While Azerbaijani President Ilham Aliyev has promised to ensure the rights of Nagorno-Karabakh’s Armenian population, this is little comfort. Aliyev has never kept a promise, nor has the West held him to account for his duplicity. Further, Azerbaijanis in practice have no rights. Freedom House ranks the country alongside China and the military junta-controlled Myanmar in freedom. It ranks below Russia, Iran, and Cuba.

To understand how Azerbaijan represses its own people, consider the case of Gubad Ibadoghlu, a prominent scholar the Aliyev regime detained. Aliyev’s security services said they arrested Ibadoghlu for allegedly being in possession of counterfeit currency. The problem is that they first reportedly tried breaking into his safe, and when they were unable to crack it, they simply left a paper bag with counterfeit currency in a paper bag on top. The alleged setup fails the logic test: Why would someone have a safe and keep their money on a bookshelf?
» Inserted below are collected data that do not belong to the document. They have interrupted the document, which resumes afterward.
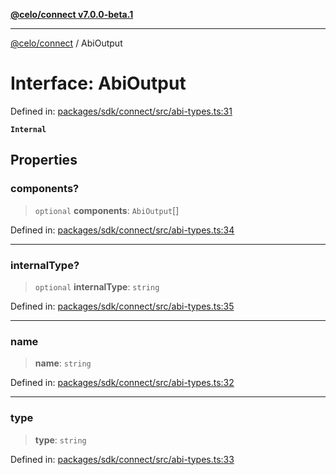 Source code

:[**@celo/connect v7.0.0-beta.1**](../README.md)

***

[@celo/connect](../globals.md) / AbiOutput

# Interface: AbiOutput

Defined in: [packages/sdk/connect/src/abi-types.ts:31](https://github.com/celo-org/developer-tooling/blob/master/packages/sdk/connect/src/abi-types.ts#L31)

**`Internal`**

## Properties

### components?

> `optional` **components**: `AbiOutput`[]

Defined in: [packages/sdk/connect/src/abi-types.ts:34](https://github.com/celo-org/developer-tooling/blob/master/packages/sdk/connect/src/abi-types.ts#L34)

***

### internalType?

> `optional` **internalType**: `string`

Defined in: [packages/sdk/connect/src/abi-types.ts:35](https://github.com/celo-org/developer-tooling/blob/master/packages/sdk/connect/src/abi-types.ts#L35)

***

### name

> **name**: `string`

Defined in: [packages/sdk/connect/src/abi-types.ts:32](https://github.com/celo-org/developer-tooling/blob/master/packages/sdk/connect/src/abi-types.ts#L32)

***

### type

> **type**: `string`

Defined in: [packages/sdk/connect/src/abi-types.ts:33](https://github.com/celo-org/developer-tooling/blob/master/packages/sdk/connect/src/abi-types.ts#L33)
The episode is straight from the autocrat’s playbook. It does not pass the smell test. Nor does the whispering campaign about Ibadoghlu’s alleged religiosity. Put aside that religiosity is not a sin so long as no one tries to impose it on others. The fact is Ibadoghlu reportedly has one of the most impressive collections of wine that he shared openly with friends and associates. 

The real reason Aliyev may have acted against Ibadoghlu, his son Emin Bayramli told me, is that he was researching alleged corruption on the part of firms linked to Turkish leader Recep Tayyip Erdogan in portions of Nagorno-Karabakh seized by Azerbaijani and Turkish forces in November 2020.  Ibadoghlu also researched Azerbaijani “caviar diplomacy” in the United Kingdom, where Aliyev’s influence is high because of his partnership with BP (formerly British Petroleum).

Dictatorships thrive in darkness. This is why silence is never the answer when dictators arrest dissidents. After Ibadoghlu’s detention, his son Emin Bayramli worked to keep his father in the limelight and to focus attention on the conditions in which Azerbaijan kept him confined. 

It was an effective strategy that annoyed the Aliyev regime. Sometime late on Aug. 18 or in the early morning hours of Aug. 19, someone entered the New Jersey house in which Bayramli lived and ransacked his room. An investigation is ongoing, but Azerbaijani agents or those working on their behalf are among the chief suspects that federal law enforcement now investigate, Bayramli told me on the sidelines of the UN General Assembly. 

The case should worry all Americans. Dictatorships are becoming increasingly bold about targeting Americans not only abroad, but also inside the United States. Few remember that when Iranian radicals seized the U.S. Embassy in Iran and took 52 American diplomats hostage, President Jimmy Carter did not sever relations. He did that only five months later when the Iranian embassy in Washington, DC, organized the assassination of an Iranian dissident in nearby Bethesda, Maryland. That reaction set a red line that Iranian revolutionaries abided by until recently, even after repeatedly targeting dissidents in Europe.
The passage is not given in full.